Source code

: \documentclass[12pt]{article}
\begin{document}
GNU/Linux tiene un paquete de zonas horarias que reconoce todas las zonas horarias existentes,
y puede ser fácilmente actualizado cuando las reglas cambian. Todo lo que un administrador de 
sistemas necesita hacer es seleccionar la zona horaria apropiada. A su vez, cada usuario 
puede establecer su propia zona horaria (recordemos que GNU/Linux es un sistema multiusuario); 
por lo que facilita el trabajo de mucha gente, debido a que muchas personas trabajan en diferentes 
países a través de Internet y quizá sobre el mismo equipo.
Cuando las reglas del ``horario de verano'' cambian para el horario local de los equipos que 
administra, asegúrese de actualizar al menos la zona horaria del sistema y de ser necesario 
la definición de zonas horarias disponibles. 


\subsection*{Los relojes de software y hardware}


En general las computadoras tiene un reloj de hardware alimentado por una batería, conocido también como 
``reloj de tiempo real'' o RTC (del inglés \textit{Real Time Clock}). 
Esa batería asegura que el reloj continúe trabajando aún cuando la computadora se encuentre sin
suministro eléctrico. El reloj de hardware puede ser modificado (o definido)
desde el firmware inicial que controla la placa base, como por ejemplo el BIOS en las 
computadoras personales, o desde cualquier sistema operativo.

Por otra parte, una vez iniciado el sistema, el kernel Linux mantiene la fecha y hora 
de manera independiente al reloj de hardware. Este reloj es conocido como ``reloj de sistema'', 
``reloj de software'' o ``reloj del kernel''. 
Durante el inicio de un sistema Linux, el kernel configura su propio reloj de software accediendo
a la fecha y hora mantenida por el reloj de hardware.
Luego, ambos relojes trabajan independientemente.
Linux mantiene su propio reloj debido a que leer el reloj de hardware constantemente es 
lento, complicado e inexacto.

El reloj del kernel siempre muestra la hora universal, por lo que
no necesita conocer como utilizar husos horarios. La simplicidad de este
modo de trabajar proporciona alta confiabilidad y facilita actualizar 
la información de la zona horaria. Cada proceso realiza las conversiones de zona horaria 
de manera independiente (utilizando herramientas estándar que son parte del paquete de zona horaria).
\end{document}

---

- _Exercise description_
Everything in the listing is to be restated exactly.

- _Task solution_
Source code

: \documentclass[12pt]{article}
\begin{document}
GNU/Linux tiene un paquete de zonas horarias que reconoce todas las zonas horarias existentes,
y puede ser fácilmente actualizado cuando las reglas cambian. Todo lo que un administrador de 
sistemas necesita hacer es seleccionar la zona horaria apropiada. A su vez, cada usuario 
puede establecer su propia zona horaria (recordemos que GNU/Linux es un sistema multiusuario); 
por lo que facilita el trabajo de mucha gente, debido a que muchas personas trabajan en diferentes 
países a través de Internet y quizá sobre el mismo equipo.
Cuando las reglas del ``horario de verano'' cambian para el horario local de los equipos que 
administra, asegúrese de actualizar al menos la zona horaria del sistema y de ser necesario 
la definición de zonas horarias disponibles. 


\subsection*{Los relojes de software y hardware}


En general las computadoras tiene un reloj de hardware alimentado por una batería, conocido también como 
``reloj de tiempo real'' o RTC (del inglés \textit{Real Time Clock}). 
Esa batería asegura que el reloj continúe trabajando aún cuando la computadora se encuentre sin
suministro eléctrico. El reloj de hardware puede ser modificado (o definido)
desde el firmware inicial que controla la placa base, como por ejemplo el BIOS en las 
computadoras personales, o desde cualquier sistema operativo.

Por otra parte, una vez iniciado el sistema, el kernel Linux mantiene la fecha y hora 
de manera independiente al reloj de hardware. Este reloj es conocido como ``reloj de sistema'', 
``reloj de software'' o ``reloj del kernel''. 
Durante el inicio de un sistema Linux, el kernel configura su propio reloj de software accediendo
a la fecha y hora mantenida por el reloj de hardware.
Luego, ambos relojes trabajan independientemente.
Linux mantiene su propio reloj debido a que leer el reloj de hardware constantemente es 
lento, complicado e inexacto.

El reloj del kernel siempre muestra la hora universal, por lo que
no necesita conocer como utilizar husos horarios. La simplicidad de este
modo de trabajar proporciona alta confiabilidad y facilita actualizar 
la información de la zona horaria. Cada proceso realiza las conversiones de zona horaria 
de manera independiente (utilizando herramientas estándar que son parte del paquete de zona horaria).
\end{document}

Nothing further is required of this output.